## HOW TO COMPLETE THIS TASK
Reproduce the complete set of records, exactly as they appear.

•••

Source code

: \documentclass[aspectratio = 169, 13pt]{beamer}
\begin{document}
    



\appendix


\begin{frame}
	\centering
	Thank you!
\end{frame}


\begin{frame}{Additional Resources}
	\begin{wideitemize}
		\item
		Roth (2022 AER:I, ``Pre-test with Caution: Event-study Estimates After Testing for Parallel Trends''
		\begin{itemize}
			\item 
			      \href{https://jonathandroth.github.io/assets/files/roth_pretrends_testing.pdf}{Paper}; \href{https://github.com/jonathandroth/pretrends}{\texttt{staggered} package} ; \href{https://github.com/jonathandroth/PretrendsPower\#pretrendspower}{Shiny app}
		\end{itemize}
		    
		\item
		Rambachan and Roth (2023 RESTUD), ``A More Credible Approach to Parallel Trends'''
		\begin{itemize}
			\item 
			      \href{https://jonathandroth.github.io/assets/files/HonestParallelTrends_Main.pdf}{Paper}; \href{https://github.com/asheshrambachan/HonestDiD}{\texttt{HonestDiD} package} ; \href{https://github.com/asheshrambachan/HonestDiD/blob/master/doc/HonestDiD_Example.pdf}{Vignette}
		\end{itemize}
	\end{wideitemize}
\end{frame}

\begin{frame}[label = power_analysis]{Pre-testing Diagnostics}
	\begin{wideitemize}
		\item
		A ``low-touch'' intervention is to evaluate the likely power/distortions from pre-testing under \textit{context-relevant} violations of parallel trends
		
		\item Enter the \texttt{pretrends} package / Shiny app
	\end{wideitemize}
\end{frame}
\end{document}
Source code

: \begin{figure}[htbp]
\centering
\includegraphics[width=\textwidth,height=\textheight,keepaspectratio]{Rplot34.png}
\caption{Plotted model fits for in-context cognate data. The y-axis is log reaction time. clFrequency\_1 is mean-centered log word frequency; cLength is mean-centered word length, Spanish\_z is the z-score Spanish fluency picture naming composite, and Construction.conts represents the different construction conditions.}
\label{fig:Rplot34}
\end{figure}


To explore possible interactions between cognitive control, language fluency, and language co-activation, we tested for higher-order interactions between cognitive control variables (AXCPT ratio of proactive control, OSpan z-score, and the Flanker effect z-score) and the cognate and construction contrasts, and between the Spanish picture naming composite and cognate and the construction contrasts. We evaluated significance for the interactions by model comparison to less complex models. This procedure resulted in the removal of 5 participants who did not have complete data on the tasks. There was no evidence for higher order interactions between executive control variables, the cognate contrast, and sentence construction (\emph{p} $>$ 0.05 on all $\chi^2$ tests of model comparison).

•••

## SOLUTION FOR THIS EXERCISE
Source code

: \documentclass[aspectratio = 169, 13pt]{beamer}
\begin{document}
    



\appendix


\begin{frame}
	\centering
	Thank you!
\end{frame}


\begin{frame}{Additional Resources}
	\begin{wideitemize}
		\item
		Roth (2022 AER:I, ``Pre-test with Caution: Event-study Estimates After Testing for Parallel Trends''
		\begin{itemize}
			\item 
			      \href{https://jonathandroth.github.io/assets/files/roth_pretrends_testing.pdf}{Paper}; \href{https://github.com/jonathandroth/pretrends}{\texttt{staggered} package} ; \href{https://github.com/jonathandroth/PretrendsPower\#pretrendspower}{Shiny app}
		\end{itemize}
		    
		\item
		Rambachan and Roth (2023 RESTUD), ``A More Credible Approach to Parallel Trends'''
		\begin{itemize}
			\item 
			      \href{https://jonathandroth.github.io/assets/files/HonestParallelTrends_Main.pdf}{Paper}; \href{https://github.com/asheshrambachan/HonestDiD}{\texttt{HonestDiD} package} ; \href{https://github.com/asheshrambachan/HonestDiD/blob/master/doc/HonestDiD_Example.pdf}{Vignette}
		\end{itemize}
	\end{wideitemize}
\end{frame}

\begin{frame}[label = power_analysis]{Pre-testing Diagnostics}
	\begin{wideitemize}
		\item
		A ``low-touch'' intervention is to evaluate the likely power/distortions from pre-testing under \textit{context-relevant} violations of parallel trends
		
		\item Enter the \texttt{pretrends} package / Shiny app
	\end{wideitemize}
\end{frame}
\end{document}
Source code

: \begin{figure}[htbp]
\centering
\includegraphics[width=\textwidth,height=\textheight,keepaspectratio]{Rplot34.png}
\caption{Plotted model fits for in-context cognate data. The y-axis is log reaction time. clFrequency\_1 is mean-centered log word frequency; cLength is mean-centered word length, Spanish\_z is the z-score Spanish fluency picture naming composite, and Construction.conts represents the different construction conditions.}
\label{fig:Rplot34}
\end{figure}


To explore possible interactions between cognitive control, language fluency, and language co-activation, we tested for higher-order interactions between cognitive control variables (AXCPT ratio of proactive control, OSpan z-score, and the Flanker effect z-score) and the cognate and construction contrasts, and between the Spanish picture naming composite and cognate and the construction contrasts. We evaluated significance for the interactions by model comparison to less complex models. This procedure resulted in the removal of 5 participants who did not have complete data on the tasks. There was no evidence for higher order interactions between executive control variables, the cognate contrast, and sentence construction (\emph{p} $>$ 0.05 on all $\chi^2$ tests of model comparison).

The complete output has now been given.